Haddad unleashed a rope that hit the plastic as loudly
as tearing cloth.
Orlato wanted to
shove the slack-jaw
bastard into the cut
with the piss-soaked
bodies, but instead
turned to see if
Ruiz was coming. As
he turned, something
hit him between the
eyes, and three more
strikes rained after
the first so quickly
he threw up his arms
to cover his face
even as his legs
were swept from
beneath him. He
slammed onto his
back, and his solar
plexus exploded as
he was struck again,
then struck on his
left temple,
snapping his head to
the side.
Shock and awe. A sudden, violent attack of such furious
intensity Orlato had
not seen the man or
men who attacked
him, or even
understood what was
happening. Orlato’s
head buzzed as if
swarmed with wasps,
and his ears
screamed with a
high-pitched hum.
Now, drifting in a
sleep-world, he felt
hands on his body.
Someone groped his
legs, waist, and
groin; rolled him
over, then rolled
him again. Orlato’s
head cleared, but he
offered no
resistance.
A low male voice.
“Look at me.”
Orlato opened his eyes, and saw a tall, muscular Anglo,
dark from the sun,
wearing a sleeveless
gray sweatshirt and
jeans. He had short
hair, dark glasses,
and blurry tattoos
on the outer rounds
of his shoulders.
Orlato squinted to
clear his vision.
Scarlet arrows. A
black revolver
floated at his side.
Orlato showed open palms.
“Policia?”
A man spoke behind him.
“You’re gonna wish we were policia.”
Orlato saw that a man with spikey blond hair had Haddad
pinned to the
ground. The blond
man held an American
M4 battle rifle. He
tipped the rifle
toward the bodies.
“You kill these people?”
Orlato had personally murdered four of the eleven, Ruiz
two, and Haddad the
rest, but now Orlato
shook his head.
“We only bring the bodies. We don't kill no one."
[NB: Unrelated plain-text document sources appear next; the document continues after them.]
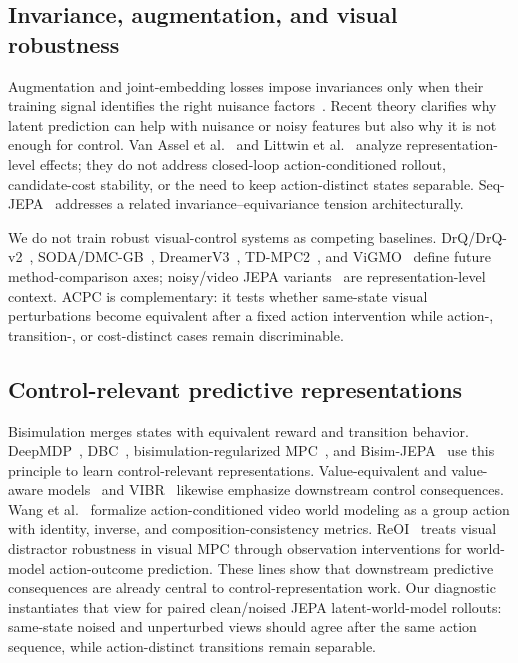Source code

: \documentclass[10pt]{article}
\begin{document}
\subsection{Invariance, augmentation, and visual robustness}
Augmentation and joint-embedding losses impose invariances only when their training signal identifies the right nuisance factors~\cite{wang2020alignuniform,tamkin2023featuredropout,zhang2022rethinkaug}. Recent theory clarifies why latent prediction can help with nuisance or noisy features but also why it is not enough for control. Van Assel et al.~\cite{vanassel2025jointembeddingreconstruction} and Littwin et al.~\cite{littwin2024jepaavoidsnoisyfeatures} analyze representation-level effects; they do not address closed-loop action-conditioned rollout, candidate-cost stability, or the need to keep action-distinct states separable. Seq-JEPA~\cite{ghaemi2025seqjepa} addresses a related invariance--equivariance tension architecturally.

We do not train robust visual-control systems as competing baselines. DrQ/DrQ-v2~\cite{kostrikov2020drq,yarats2022drqv2}, SODA/DMC-GB~\cite{hansen2021soda}, DreamerV3~\cite{hafner2025dreamerv3}, TD-MPC2~\cite{hansen2024tdmpc2}, and ViGMO~\cite{vigmo} define future method-comparison axes; noisy/video JEPA variants~\cite{njepa2025,huang2026vjepa,usjepa2025} are representation-level context. ACPC is complementary: it tests whether same-state visual perturbations become equivalent after a fixed action intervention while action-, transition-, or cost-distinct cases remain discriminable.

\subsection{Control-relevant predictive representations}
Bisimulation merges states with equivalent reward and transition behavior. DeepMDP~\cite{gelada2019deepmdp}, DBC~\cite{zhang2021dbc}, bisimulation-regularized MPC~\cite{bsmpc}, and Bisim-JEPA~\cite{toso2026bisimjepa} use this principle to learn control-relevant representations. Value-equivalent and value-aware models~\cite{grimm2020valueequivalence,voelcker2025calibratedvalueaware} and VIBR~\cite{dupuis2023vibr} likewise emphasize downstream control consequences. Wang et al.~\cite{wang2026groupactions} formalize action-conditioned video world modeling as a group action with identity, inverse, and composition-consistency metrics. ReOI~\cite{chen2025reoi} treats visual distractor robustness in visual MPC through observation interventions for world-model action-outcome prediction. These lines show that downstream predictive consequences are already central to control-representation work. Our diagnostic instantiates that view for paired clean/noised JEPA latent-world-model rollouts: same-state noised and unperturbed views should agree after the same action sequence, while action-distinct transitions remain separable.
\end{document}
The blond man showed teeth like a shark, then lifted
Haddad’s bloody head
by his hair, and
said something in
Arabic. This
surprised Orlato,
who had met few
people who spoke it
besides Arabs. In
that moment, Orlato
knew these two men
were not the police.
He assumed they were
bajadores--predators
who preyed on other
criminals.
"You want the car? The keys are in my pocket. You want
money? I can get you
money.”
The tall man said, “Up.”
Orlato struggled to his feet, careful in how he moved.
He remembered being
searched, but had
left his pistol in
the Escalade, and
now could not
remember if the man
found the 5-inch
knife hidden at the
small of his back.
When Orlato was standing, the tall man touched the
center of his own
forehead.
"Anglo. This tall. He was taken."
Orlato felt a stitch in his belly. He knew who the tall
man described, but
shook his head,
lying as he had lied
about killing the
pollos.
"I don't know who you are talkin' about."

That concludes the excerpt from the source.